- Church: Catholic Church
- Diocese: Diocese of Port-Vila
- In office: 30 November 1996 – 19 May 2007
- Predecessor: Francis-Roland Lambert
- Successor: Jean Bosco Baremes

Orders
- Ordination: 15 December 1982
- Consecration: 12 April 1997 by Francis-Roland Lambert

Personal details
- Born: 24 October 1954 Ambae, New Hebrides, British & French Empires
- Died: 19 May 2007 (aged 52) Port Vila, Vanuatu

= Michel Visi =

Michel Visi (24 October 1954 in Nangire, Ambae, Vanuatu – 19 May 2007 in Port Vila, Vanuatu) was the bishop of the Roman Catholic Diocese of Port-Vila. He also served as the head of Vanuatu's Vanuatu Christian Council, an important interdenominational organization.

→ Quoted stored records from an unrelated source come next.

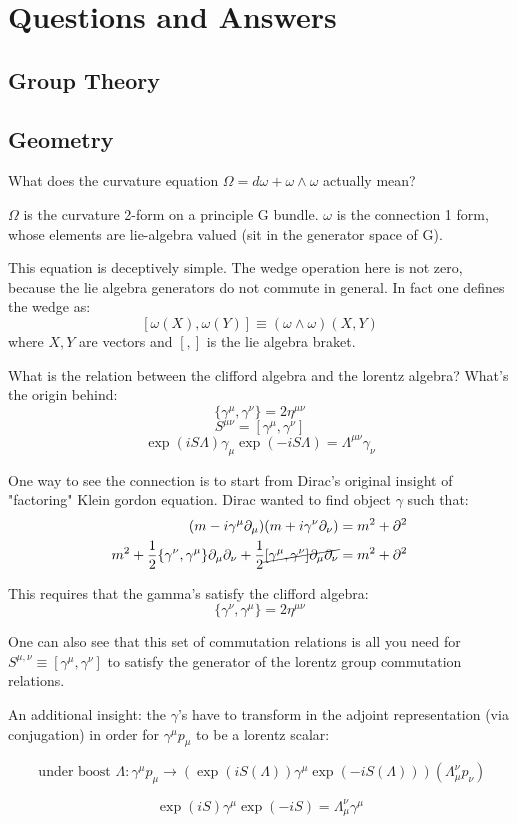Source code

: \documentclass[11pt]{scrartcl}
\begin{document}
\section{Questions and Answers}
\subsection{Group Theory}
\subsection{Geometry}


\begin{myquestion}
	What does the curvature equation $\Omega = d \omega + \omega \wedge \omega$ actually mean?
	\end{myquestion}
$\Omega$ is the curvature 2-form on a principle G bundle.  $\omega$ is the connection 1 form, whose elements are lie-algebra valued (sit in the generator space of G).

This equation is deceptively simple.  The wedge operation here is not zero, because the lie algebra generators do not commute in general.  In fact one defines the wedge as:
\[ [\omega(X), \omega(Y) ] \equiv ( \omega \wedge \omega) (X, Y)\]
where $X, Y$ are vectors and $[,]$ is the lie algebra braket.

\begin{myquestion}
	What is the relation between the clifford algebra and the lorentz algebra?
	What's the origin behind:
	\[ \{ \gamma^\mu, \gamma^\nu \} = 2 \eta^{\mu \nu} \]
	\[ S^{\mu \nu}= [\gamma^\mu, \gamma^\nu] \]
	\[ \exp(i S \Lambda) \gamma_\mu \exp(-i S \Lambda)= \Lambda^{\mu \nu} \gamma_\nu \]
	\end{myquestion}

One way to see the connection is to start from Dirac's original insight of "factoring" Klein gordon equation.  Dirac wanted to find object $\gamma$ such that:
\begin{align}
	(m - i \gamma^\mu \partial_\mu) (m + i \gamma^\nu \partial_\nu) = m^2 + \partial^2 \\
	m^2 + \frac12 
	\{ \gamma^\nu, \gamma^\mu \}  \partial_\mu \partial_\nu + 
	\frac12 \cancel{[\gamma^\mu, \gamma^\nu] \partial_\mu \partial_\nu}= m^2 + \partial^2
	\end{align}

This requires that the gamma's satisfy the clifford algebra:
\[ \{ \gamma^\nu, \gamma^\mu \} = 2 \eta^{\mu \nu}\]

One can also see that this set of commutation relations is all you need  for $S^{\mu, \nu} \equiv [\gamma^\mu, \gamma^\nu]$ to satisfy the generator of the lorentz group commutation relations.

An additional insight:  the $\gamma$'s have to transform in the adjoint representation (via conjugation) in order for $\gamma^\mu p_\mu$ to be a lorentz scalar:

\[\text{ under boost } \Lambda: \gamma^\mu p_\mu \rightarrow  \left(\exp(i S(\Lambda)) \gamma^\mu \exp(- i S(\Lambda)) \right) \left( \Lambda^{\nu}_\mu p_\nu \right) \]

\[ \exp(i S) \gamma^\mu \exp(- i S) = \Lambda^{\nu}_\mu \gamma^\mu \]
\end{document}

Visi was originally from the island of Ambae in the northern part of Vanuatu. He was ordained as a Catholic priest on 15 December 1982 at the age of 28. He was appointed to be the Bishop of Vanuatu on 12 April 1997 by Pope John Paul II to succeed bishop Francis Lambert. He was the first indigenous Vanuatuan to be appointed to this post.

Visi was found dead in his bedroom in Port Vila on 19 May 2007. His funeral was held on 22 May at the Port Vila Roman Catholic Cathedral. His funeral was officiated by the Nouméa Archbishop Michel-Marie-Bernard Calvet.